Tiny Texas Town a Home for 176 People Who Are Uncertain
UNCERTAIN, Tex. — The old man called Pops tilts a black bike with balloon tires outside the Fish Hook liquor store and looks to find Betty Bays, who runs the place.
“This is the best listening place in town,” says Pops, his German accent thick as the day he left the Kaiser’s service.
“You hear all the important things here,” he says outside the door of the store with the peeling green paint across from Marion’s Mini Mall, which is no mall at all.

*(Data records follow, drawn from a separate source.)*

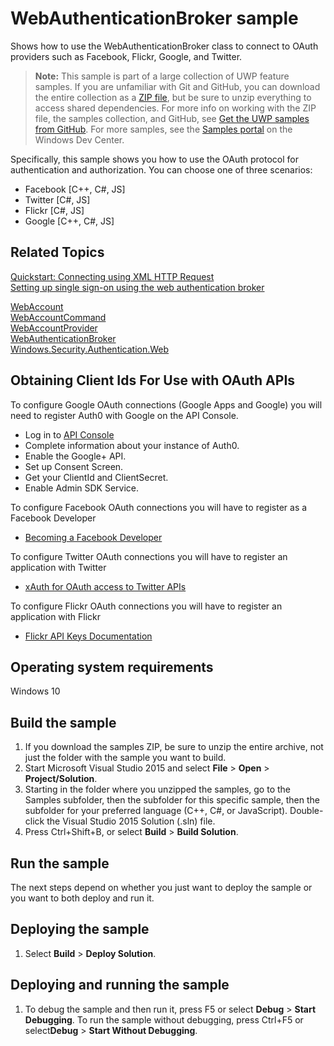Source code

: ﻿<!---
  category: IdentitySecurityAndEncryption
  samplefwlink: http://go.microsoft.com/fwlink/p/?LinkId=620622
--->

# WebAuthenticationBroker sample

Shows how to use the WebAuthenticationBroker class to connect to OAuth providers such as Facebook, Flickr, Google, and Twitter.

> **Note:** This sample is part of a large collection of UWP feature samples. 
> If you are unfamiliar with Git and GitHub, you can download the entire collection as a 
> [ZIP file](https://github.com/Microsoft/Windows-universal-samples/archive/master.zip), but be 
> sure to unzip everything to access shared dependencies. For more info on working with the ZIP file, 
> the samples collection, and GitHub, see [Get the UWP samples from GitHub](https://aka.ms/ovu2uq). 
> For more samples, see the [Samples portal](https://aka.ms/winsamples) on the Windows Dev Center. 

Specifically, this sample shows you how to use the OAuth protocol for authentication and authorization. You can choose one of three scenarios: 

- Facebook [C++, C#, JS]
- Twitter [C#, JS]
- Flickr [C#, JS]
- Google [C++, C#, JS]

## Related Topics

[Quickstart: Connecting using XML HTTP Request](http://msdn.microsoft.com/library/windows/apps/hh770550)  
[Setting up single sign-on using the web authentication broker](http://msdn.microsoft.com/library/windows/apps/hh465283)  

[WebAccount](http://msdn.microsoft.com/library/windows/apps/dn279122)  
[WebAccountCommand](http://msdn.microsoft.com/library/windows/apps/dn298413)  
[WebAccountProvider](http://msdn.microsoft.com/library/windows/apps/dn279123)  
[WebAuthenticationBroker](http://msdn.microsoft.com/library/windows/apps/br227025)  
[Windows.Security.Authentication.Web](http://msdn.microsoft.com/library/windows/apps/br227044)  

## Obtaining Client Ids For Use with OAuth APIs

To configure Google OAuth connections (Google Apps and Google) you will need to register Auth0 with Google on the API Console.
- Log in to [API Console](https://console.developers.google.com/)
- Complete information about your instance of Auth0. 
- Enable the Google+ API. 
- Set up Consent Screen. 
- Get your ClientId and ClientSecret. 
- Enable Admin SDK Service.

To configure Facebook OAuth connections you will have to register as a Facebook Developer
- [Becoming a Facebook Developer](https://developers.facebook.com/apps)

To configure Twitter OAuth connections you will have to register an application with Twitter
- [xAuth for OAuth access to Twitter APIs](https://dev.twitter.com/oauth/xauth)

To configure Flickr OAuth connections you will have to register an application with Flickr
- [Flickr API Keys Documentation](https://www.flickr.com/services/api/misc.api_keys.html)

## Operating system requirements

Windows 10

## Build the sample

1. If you download the samples ZIP, be sure to unzip the entire archive, not just the folder with the sample you want to build. 
2. Start Microsoft Visual Studio 2015 and select **File** \> **Open** \> **Project/Solution**.
3. Starting in the folder where you unzipped the samples, go to the Samples subfolder, then the subfolder for this specific sample, then the subfolder for your preferred language (C++, C#, or JavaScript). Double-click the Visual Studio 2015 Solution (.sln) file.
4. Press Ctrl+Shift+B, or select **Build** \> **Build Solution**.

## Run the sample

The next steps depend on whether you just want to deploy the sample or you want to both deploy and run it.

## Deploying the sample

1.  Select **Build** \> **Deploy Solution**.

## Deploying and running the sample

1.  To debug the sample and then run it, press F5 or select **Debug** \> **Start Debugging**. To run the sample without debugging, press Ctrl+F5 or select**Debug** \> **Start Without Debugging**.
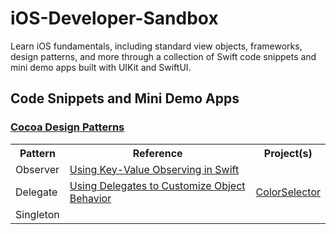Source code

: # iOS-Developer-Sandbox
Learn iOS fundamentals, including standard view objects, frameworks, design patterns, and more through a collection of Swift code snippets and mini demo apps built with UIKit and SwiftUI.

## Code Snippets and Mini Demo Apps

### [Cocoa Design Patterns](https://developer.apple.com/documentation/swift/cocoa-design-patterns)

<table>
  <tr>
    <th>Pattern</th>
    <th>Reference</th>
    <th>Project(s)</th>
  </tr>
  <tr>
    <td>Observer</td>
    <td><a href="https://developer.apple.com/documentation/swift/using-key-value-observing-in-swift">Using Key-Value Observing in Swift</a></td>
    <td></td>
  </tr>
  <tr>
    <td>Delegate</td>
    <td><a href="https://developer.apple.com/documentation/swift/using-delegates-to-customize-object-behavior">Using Delegates to Customize Object Behavior</a></td>
    <td><a href="/ColorSelector">ColorSelector</a></td>
  </tr>
  <tr>
    <td>Singleton</td>
    <td></td>
    <td></td>
  </tr>
</table>

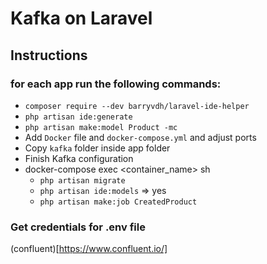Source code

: # Kafka on Laravel
## Instructions
### for each app run the following commands:
 - `composer require --dev barryvdh/laravel-ide-helper`
 - `php artisan ide:generate`
 - `php artisan make:model Product -mc`
 - Add `Docker` file and `docker-compose.yml` and adjust ports
 - Copy `kafka` folder inside app folder
 - Finish Kafka configuration
 - docker-compose exec <container_name> sh
   - `php artisan migrate`
   - `php artisan ide:models` => yes
   - `php artisan make:job CreatedProduct`

### Get credentials for .env file 
(confluent)[https://www.confluent.io/]



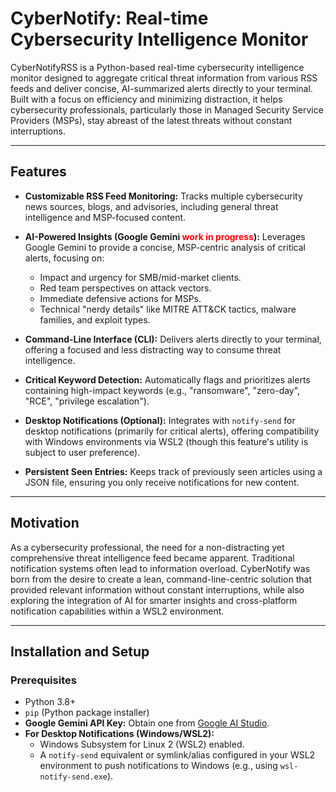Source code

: # CyberNotify: Real-time Cybersecurity Intelligence Monitor

CyberNotifyRSS is a Python-based real-time cybersecurity intelligence monitor designed to aggregate critical threat information from various RSS feeds and deliver concise, AI-summarized alerts directly to your terminal. Built with a focus on efficiency and minimizing distraction, it helps cybersecurity professionals, particularly those in Managed Security Service Providers (MSPs), stay abreast of the latest threats without constant interruptions.

---

## Features

* **Customizable RSS Feed Monitoring:** Tracks multiple cybersecurity news sources, blogs, and advisories, including general threat intelligence and MSP-focused content.

* **AI-Powered Insights (Google Gemini <span style="color:red;">work in progress</span>):** Leverages Google Gemini to provide a concise, MSP-centric analysis of critical alerts, focusing on:
    * Impact and urgency for SMB/mid-market clients.
    * Red team perspectives on attack vectors.
    * Immediate defensive actions for MSPs.
    * Technical "nerdy details" like MITRE ATT&CK tactics, malware families, and exploit types.

* **Command-Line Interface (CLI):** Delivers alerts directly to your terminal, offering a focused and less distracting way to consume threat intelligence.

* **Critical Keyword Detection:** Automatically flags and prioritizes alerts containing high-impact keywords (e.g., "ransomware", "zero-day", "RCE", "privilege escalation").

* **Desktop Notifications (Optional):** Integrates with `notify-send` for desktop notifications (primarily for critical alerts), offering compatibility with Windows environments via WSL2 (though this feature's utility is subject to user preference).

* **Persistent Seen Entries:** Keeps track of previously seen articles using a JSON file, ensuring you only receive notifications for new content.

---

## Motivation

As a cybersecurity professional, the need for a non-distracting yet comprehensive threat intelligence feed became apparent. Traditional notification systems often lead to information overload. CyberNotify was born from the desire to create a lean, command-line-centric solution that provided relevant information without constant interruptions, while also exploring the integration of AI for smarter insights and cross-platform notification capabilities within a WSL2 environment.

---

## Installation and Setup

### Prerequisites

* Python 3.8+
* `pip` (Python package installer)
* **Google Gemini API Key:** Obtain one from [Google AI Studio](https://aistudio.google.com/).
* **For Desktop Notifications (Windows/WSL2):**
    * Windows Subsystem for Linux 2 (WSL2) enabled.
    * A `notify-send` equivalent or symlink/alias configured in your WSL2 environment to push notifications to Windows (e.g., using `wsl-notify-send.exe`).
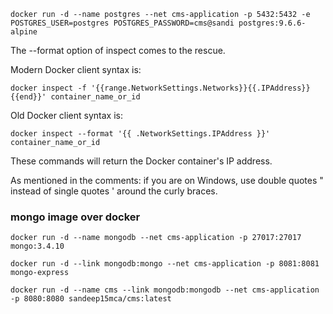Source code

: `docker run -d --name postgres --net cms-application -p 5432:5432 -e POSTGRES_USER=postgres POSTGRES_PASSWORD=cms@sandi postgres:9.6.6-alpine`

The --format option of inspect comes to the rescue.

Modern Docker client syntax is:

`docker inspect -f '{{range.NetworkSettings.Networks}}{{.IPAddress}}{{end}}' container_name_or_id`

Old Docker client syntax is:

`docker inspect --format '{{ .NetworkSettings.IPAddress }}' container_name_or_id`

These commands will return the Docker container's IP address.

As mentioned in the comments: if you are on Windows, use double quotes " instead of single quotes ' around the curly braces.


### mongo image over docker

`docker run -d --name mongodb --net cms-application -p 27017:27017 mongo:3.4.10`

`docker run -d --link mongodb:mongo --net cms-application -p 8081:8081 mongo-express`

`docker run -d --name cms --link mongodb:mongodb --net cms-application -p 8080:8080 sandeep15mca/cms:latest`
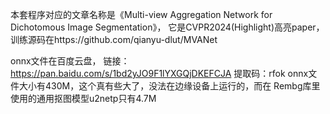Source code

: 本套程序对应的文章名称是《Multi-view Aggregation Network for Dichotomous Image Segmentation》，
它是CVPR2024(Highlight)高亮paper，训练源码在https://github.com/qianyu-dlut/MVANet

onnx文件在百度云盘，
链接：https://pan.baidu.com/s/1bd2yJO9F1lYXGQjDKEFCJA 
提取码：rfok
onnx文件大小有430M，这个真有些大了，没法在边缘设备上运行的，而在
Rembg库里使用的通用抠图模型u2netp只有4.7M
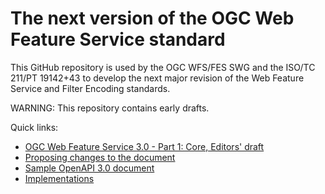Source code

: # The next version of the OGC Web Feature Service standard

This GitHub repository is used by the OGC WFS/FES SWG and the ISO/TC 211/PT 19142+43 to develop the next major revision of the Web Feature Service and Filter Encoding standards.

WARNING: This repository contains early drafts.

Quick links:

* [OGC Web Feature Service 3.0 - Part 1: Core, Editors' draft](https://cdn.rawgit.com/opengeospatial/WFS_FES/master/docs/17-069.html)
* [Proposing changes to the document](https://github.com/opengeospatial/WFS_FES/wiki/Propose-a-change-to-a-draft-of-a-WFS-specification-document)
* [Sample OpenAPI 3.0 document](https://raw.githubusercontent.com/opengeospatial/WFS_FES/master/openapi.yaml)
* [Implementations](implementations.md)
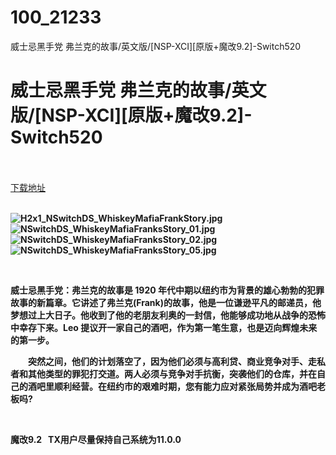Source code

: # 100_21233
威士忌黑手党 弗兰克的故事/英文版/[NSP-XCI][原版+魔改9.2]-Switch520
# 威士忌黑手党 弗兰克的故事/英文版/[NSP-XCI][原版+魔改9.2]-Switch520
 <br/></br>
[下载地址](https://www.switch520.cc/article/21233 "下载地址")
<br/></br>

<p><strong><img title="H2x1_NSwitchDS_WhiskeyMafiaFrankStory.jpg" src="https://www.switch520.cc/muke_img/2021_08_14_7e9946f9394bd.jpg" alt="H2x1_NSwitchDS_WhiskeyMafiaFrankStory.jpg"></strong><br>
<strong><img title="NSwitchDS_WhiskeyMafiaFranksStory_01.jpg" src="https://www.switch520.cc/muke_img/2021_08_14_a6f964c42af5e.jpg" alt="NSwitchDS_WhiskeyMafiaFranksStory_01.jpg"></strong><br>
<strong><img title="NSwitchDS_WhiskeyMafiaFranksStory_02.jpg" src="https://www.switch520.cc/muke_img/2021_08_14_7529c728ca937.jpg" alt="NSwitchDS_WhiskeyMafiaFranksStory_02.jpg"></strong><br>
<strong><img title="NSwitchDS_WhiskeyMafiaFranksStory_05.jpg" src="https://www.switch520.cc/muke_img/2021_08_14_ca96261f80149.jpg" alt="NSwitchDS_WhiskeyMafiaFranksStory_05.jpg">&nbsp;</strong></p>
<p>&nbsp;</p>
<p><strong>威士忌黑手党：弗兰克的故事是 1920 年代中期以纽约市为背景的雄心勃勃的犯罪故事的新篇章。它讲述了弗兰克(Frank)的故事，他是一位谦逊平凡的邮递员，他梦想过上大日子。他收到了他的老朋友利奥的一封信，他能够成功地从战争的恐怖中幸存下来。Leo 提议开一家自己的酒吧，作为第一笔生意，也是迈向辉煌未来的第一步。</strong></p>
<p><strong>　　突然之间，他们的计划落空了，因为他们必须与高利贷、商业竞争对手、走私者和其他类型的罪犯打交道。两人必须与竞争对手抗衡，突袭他们的仓库，并在自己的酒吧里顺利经营。在纽约市的艰难时期，您有能力应对紧张局势并成为酒吧老板吗?</strong></p>
<p>&nbsp;</p>
<p><strong>魔改9.2 &nbsp;&nbsp;TX用户尽量保持自己系统为11.0.0</strong></p>
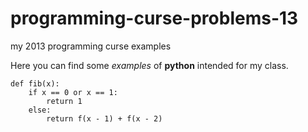 programming-curse-problems-13
=============================

my 2013 programming curse examples

Here you can find some *examples* of **python** intended for my class.

    def fib(x):
        if x == 0 or x == 1:
            return 1
        else:
            return f(x - 1) + f(x - 2)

“You hear the best gossip.”
Inside the Fish Hook, behind the counter flanked by boxes of snuff and candy, sits Betty, 65, who not only helps run the Uncertain Supper Club and the Uncertain Floating Christmas Parade but presides over the Uncertain Tourist Bureau.
Clerical Error
“Welcome to Uncertain,” she says. “You know you’ve arrived when you’ve found us.”
She doesn’t laugh. She means it.
“Uncertain got its name because the founding fathers couldn’t agree on a name, so they just slapped down they were uncertain on the incorporation papers. Some silly clerk somewhere took us literally and that’s the way it’s been ever since.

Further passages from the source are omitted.